BEGIN

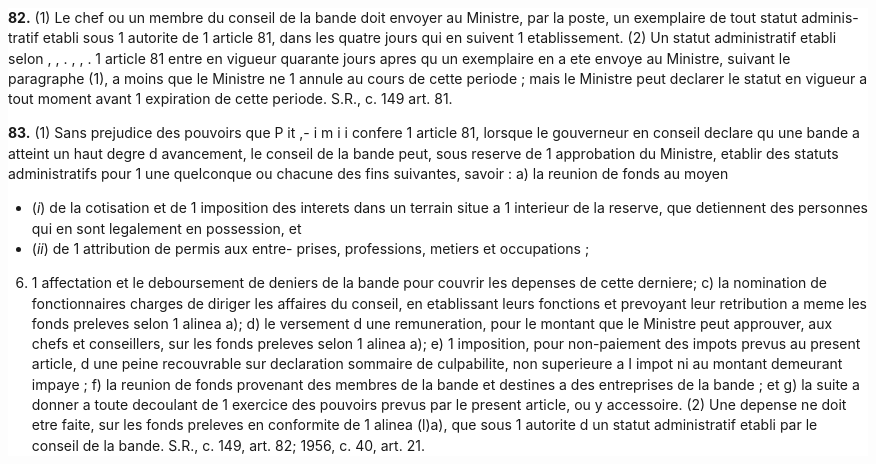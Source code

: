 **82.** (1) Le chef ou un membre du conseil
de la bande doit envoyer au Ministre, par la
poste, un exemplaire de tout statut adminis-
tratif etabli sous 1 autorite de 1 article 81, dans
les quatre jours qui en suivent 1 etablissement.
(2) Un statut administratif etabli selon
, , . , , .
1 article 81 entre en vigueur quarante jours
apres qu un exemplaire en a ete envoye au
Ministre, suivant le paragraphe (1), a moins
que le Ministre ne 1 annule au cours de cette
periode ; mais le Ministre peut declarer le
statut en vigueur a tout moment avant
1 expiration de cette periode. S.R., c. 149
art. 81.

**83.** (1) Sans prejudice des pouvoirs que
P it ,- i m i i
confere 1 article 81, lorsque le gouverneur en
conseil declare qu une bande a atteint un
haut degre d avancement, le conseil de la
bande peut, sous reserve de 1 approbation du
Ministre, etablir des statuts administratifs
pour 1 une quelconque ou chacune des fins
suivantes, savoir :
a) la reunion de fonds au moyen
  * (_i_) de la cotisation et de 1 imposition des
interets dans un terrain situe a 1 interieur
de la reserve, que detiennent des personnes
qui en sont legalement en possession, et
  * (_ii_) de 1 attribution de permis aux entre-
prises, professions, metiers et occupations ;
6) 1 affectation et le deboursement de
deniers de la bande pour couvrir les depenses
de cette derniere;
c) la nomination de fonctionnaires charges
de diriger les affaires du conseil, en
etablissant leurs fonctions et prevoyant leur
retribution a meme les fonds preleves selon
1 alinea a);
d) le versement d une remuneration, pour
le montant que le Ministre peut approuver,
aux chefs et conseillers, sur les fonds
preleves selon 1 alinea a);
e) 1 imposition, pour non-paiement des
impots prevus au present article, d une
peine recouvrable sur declaration sommaire
de culpabilite, non superieure a I impot ni
au montant demeurant impaye ;
f) la reunion de fonds provenant des
membres de la bande et destines a
des entreprises de la bande ; et
g) la suite a donner a toute
decoulant de 1 exercice des pouvoirs prevus
par le present article, ou y accessoire.
(2) Une depense ne doit etre faite, sur les
fonds preleves en conformite de 1 alinea (l)a),
que sous 1 autorite d un statut administratif
etabli par le conseil de la bande. S.R., c. 149,
art. 82; 1956, c. 40, art. 21.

END

• _What to produce_
What is needed is an exact copy of the lines above, from the one containing "interets dans un terrain situe a 1 interieur" through the one containing "6) 1 affectation et le deboursement de", with nothing added.

• _Finished exercise_
interets dans un terrain situe a 1 interieur
de la reserve, que detiennent des personnes
qui en sont legalement en possession, et
  * (_ii_) de 1 attribution de permis aux entre-
prises, professions, metiers et occupations ;
6) 1 affectation et le deboursement de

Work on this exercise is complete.